> Material for this task:
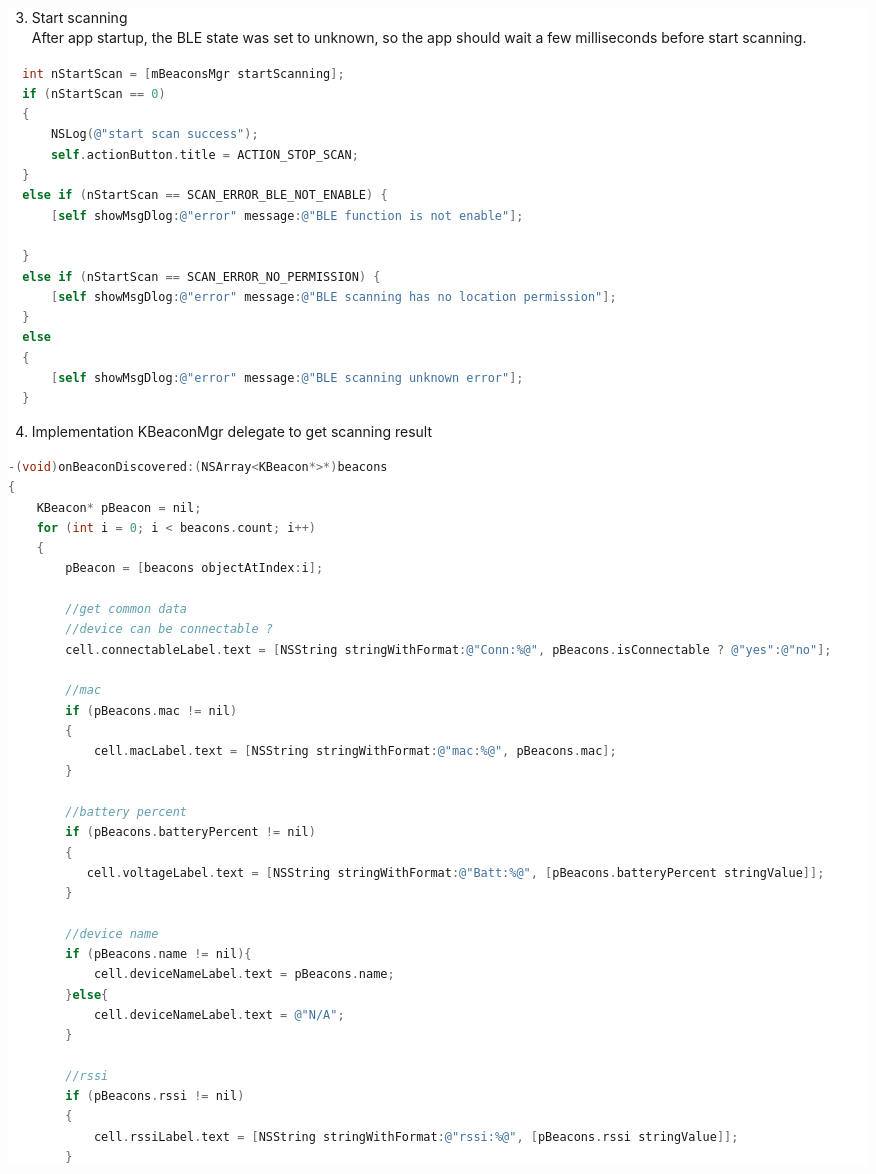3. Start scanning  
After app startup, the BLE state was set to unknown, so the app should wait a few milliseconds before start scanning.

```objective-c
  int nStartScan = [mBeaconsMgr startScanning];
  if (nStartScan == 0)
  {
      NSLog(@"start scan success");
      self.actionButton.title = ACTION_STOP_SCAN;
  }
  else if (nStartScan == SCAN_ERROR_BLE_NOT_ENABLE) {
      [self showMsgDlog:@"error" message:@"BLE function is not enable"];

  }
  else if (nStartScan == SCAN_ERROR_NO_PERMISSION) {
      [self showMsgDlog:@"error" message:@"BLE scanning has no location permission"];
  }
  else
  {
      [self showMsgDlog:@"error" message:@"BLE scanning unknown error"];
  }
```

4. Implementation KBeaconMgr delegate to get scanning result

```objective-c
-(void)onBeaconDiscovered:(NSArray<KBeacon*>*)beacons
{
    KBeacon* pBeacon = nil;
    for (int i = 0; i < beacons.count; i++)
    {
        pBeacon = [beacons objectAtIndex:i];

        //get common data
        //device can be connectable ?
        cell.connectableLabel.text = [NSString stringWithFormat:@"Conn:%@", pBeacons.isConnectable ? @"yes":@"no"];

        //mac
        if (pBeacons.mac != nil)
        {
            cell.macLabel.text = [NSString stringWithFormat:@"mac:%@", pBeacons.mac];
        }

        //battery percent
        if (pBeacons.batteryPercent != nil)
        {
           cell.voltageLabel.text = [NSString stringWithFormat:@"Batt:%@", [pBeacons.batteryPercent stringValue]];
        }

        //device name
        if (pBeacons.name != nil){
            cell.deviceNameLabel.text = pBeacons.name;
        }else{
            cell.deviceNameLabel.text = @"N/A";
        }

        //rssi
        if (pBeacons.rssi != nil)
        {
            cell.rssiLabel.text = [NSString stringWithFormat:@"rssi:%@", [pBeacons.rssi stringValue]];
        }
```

> Try it: From the data above, copy each line that has the string "nStartScan".

> Task result:
  int nStartScan = [mBeaconsMgr startScanning];
  if (nStartScan == 0)
  else if (nStartScan == SCAN_ERROR_BLE_NOT_ENABLE) {
  else if (nStartScan == SCAN_ERROR_NO_PERMISSION) {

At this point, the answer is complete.